Among the entries below, how many lines include "function"? Answer with the number only.

*** Given records ***

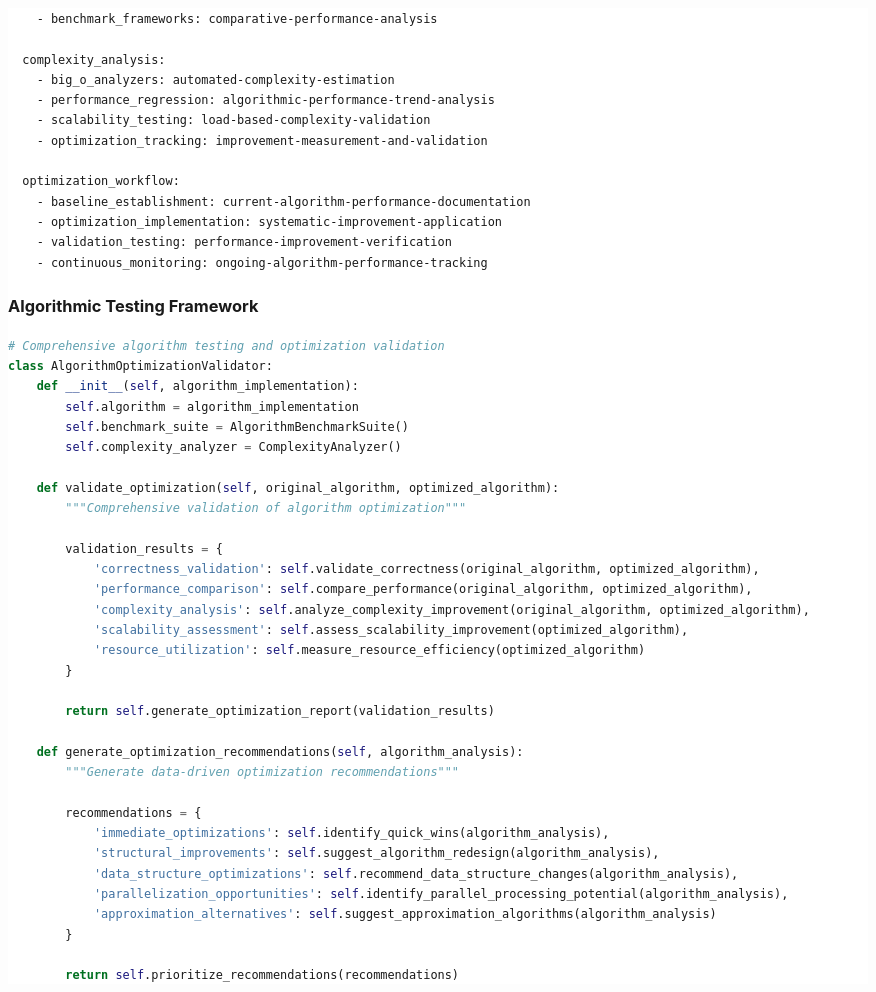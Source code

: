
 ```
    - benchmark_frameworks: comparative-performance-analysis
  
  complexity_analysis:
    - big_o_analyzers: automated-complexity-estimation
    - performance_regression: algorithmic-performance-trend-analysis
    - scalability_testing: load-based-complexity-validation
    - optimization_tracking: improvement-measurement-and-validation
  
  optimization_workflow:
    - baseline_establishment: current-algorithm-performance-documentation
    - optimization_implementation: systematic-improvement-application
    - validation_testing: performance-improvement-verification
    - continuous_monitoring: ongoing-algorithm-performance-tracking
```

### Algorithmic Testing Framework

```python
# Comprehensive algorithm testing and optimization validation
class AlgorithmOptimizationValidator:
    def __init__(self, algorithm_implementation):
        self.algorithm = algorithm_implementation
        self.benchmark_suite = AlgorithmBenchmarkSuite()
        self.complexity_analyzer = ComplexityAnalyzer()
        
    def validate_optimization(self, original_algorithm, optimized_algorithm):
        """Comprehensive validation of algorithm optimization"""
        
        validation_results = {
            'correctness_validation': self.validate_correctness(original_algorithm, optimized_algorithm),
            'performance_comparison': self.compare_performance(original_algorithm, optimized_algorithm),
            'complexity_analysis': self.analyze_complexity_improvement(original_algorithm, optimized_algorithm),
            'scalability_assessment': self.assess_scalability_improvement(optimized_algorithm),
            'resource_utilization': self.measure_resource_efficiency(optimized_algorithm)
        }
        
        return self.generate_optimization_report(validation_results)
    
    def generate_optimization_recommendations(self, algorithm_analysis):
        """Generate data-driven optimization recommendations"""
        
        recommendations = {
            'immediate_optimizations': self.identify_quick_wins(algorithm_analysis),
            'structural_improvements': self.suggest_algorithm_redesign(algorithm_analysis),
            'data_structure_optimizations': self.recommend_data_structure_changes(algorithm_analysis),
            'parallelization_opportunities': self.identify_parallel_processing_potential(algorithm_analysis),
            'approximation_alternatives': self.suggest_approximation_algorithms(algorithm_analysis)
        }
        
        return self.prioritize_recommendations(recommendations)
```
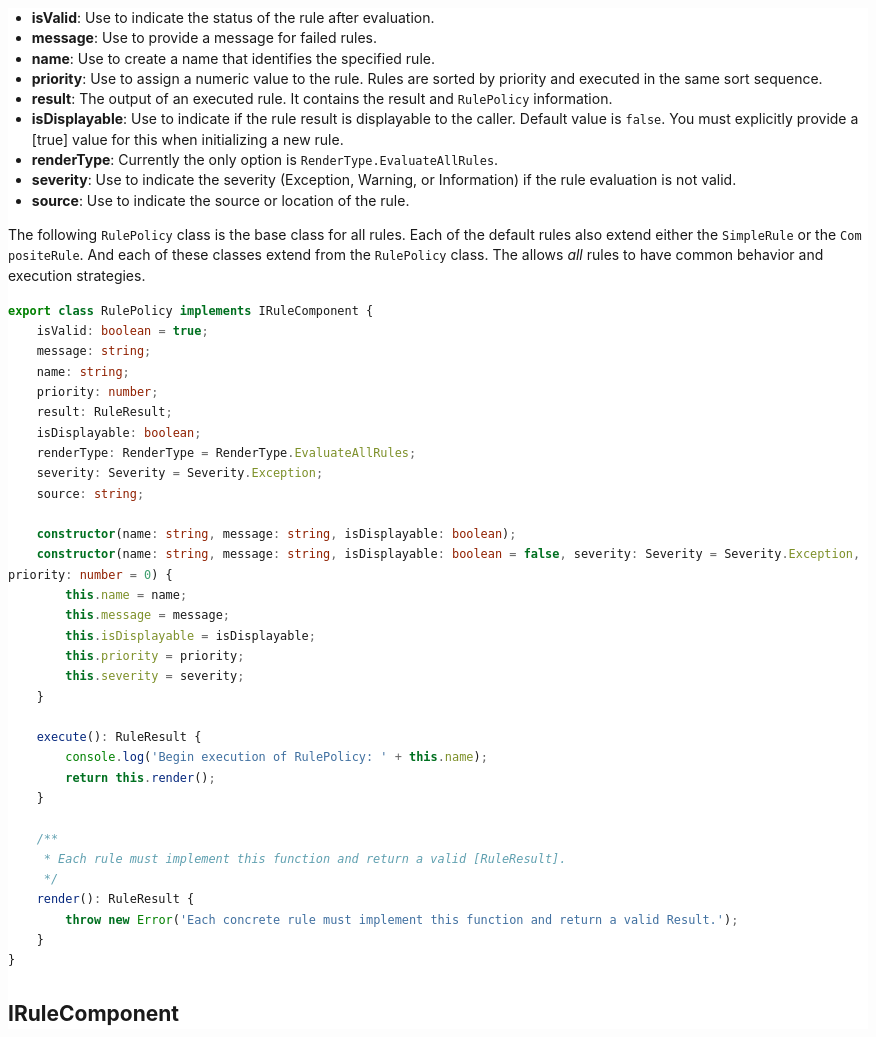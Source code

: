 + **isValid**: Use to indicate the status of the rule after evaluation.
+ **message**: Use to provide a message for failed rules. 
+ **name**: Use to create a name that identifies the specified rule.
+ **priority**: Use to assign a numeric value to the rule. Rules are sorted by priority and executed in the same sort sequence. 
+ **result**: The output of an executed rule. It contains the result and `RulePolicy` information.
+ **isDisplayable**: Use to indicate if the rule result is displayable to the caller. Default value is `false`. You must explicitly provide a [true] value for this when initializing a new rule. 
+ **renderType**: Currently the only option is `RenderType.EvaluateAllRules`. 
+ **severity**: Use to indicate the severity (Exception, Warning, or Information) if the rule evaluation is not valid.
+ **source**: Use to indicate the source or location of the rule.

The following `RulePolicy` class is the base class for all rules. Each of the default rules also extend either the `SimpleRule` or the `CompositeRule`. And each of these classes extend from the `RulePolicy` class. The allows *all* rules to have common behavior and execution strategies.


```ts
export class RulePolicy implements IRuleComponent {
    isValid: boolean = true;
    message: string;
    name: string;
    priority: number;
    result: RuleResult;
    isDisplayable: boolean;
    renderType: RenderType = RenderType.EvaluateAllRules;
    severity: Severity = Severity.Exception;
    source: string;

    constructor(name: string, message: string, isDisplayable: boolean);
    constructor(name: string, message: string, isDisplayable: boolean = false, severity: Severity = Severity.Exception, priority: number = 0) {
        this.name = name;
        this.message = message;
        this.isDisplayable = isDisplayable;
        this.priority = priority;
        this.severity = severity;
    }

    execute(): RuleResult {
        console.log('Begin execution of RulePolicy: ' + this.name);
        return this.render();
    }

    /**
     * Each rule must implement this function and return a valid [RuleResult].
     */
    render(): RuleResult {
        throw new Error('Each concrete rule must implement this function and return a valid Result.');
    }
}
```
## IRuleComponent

***

**Solution to this exercise:** 2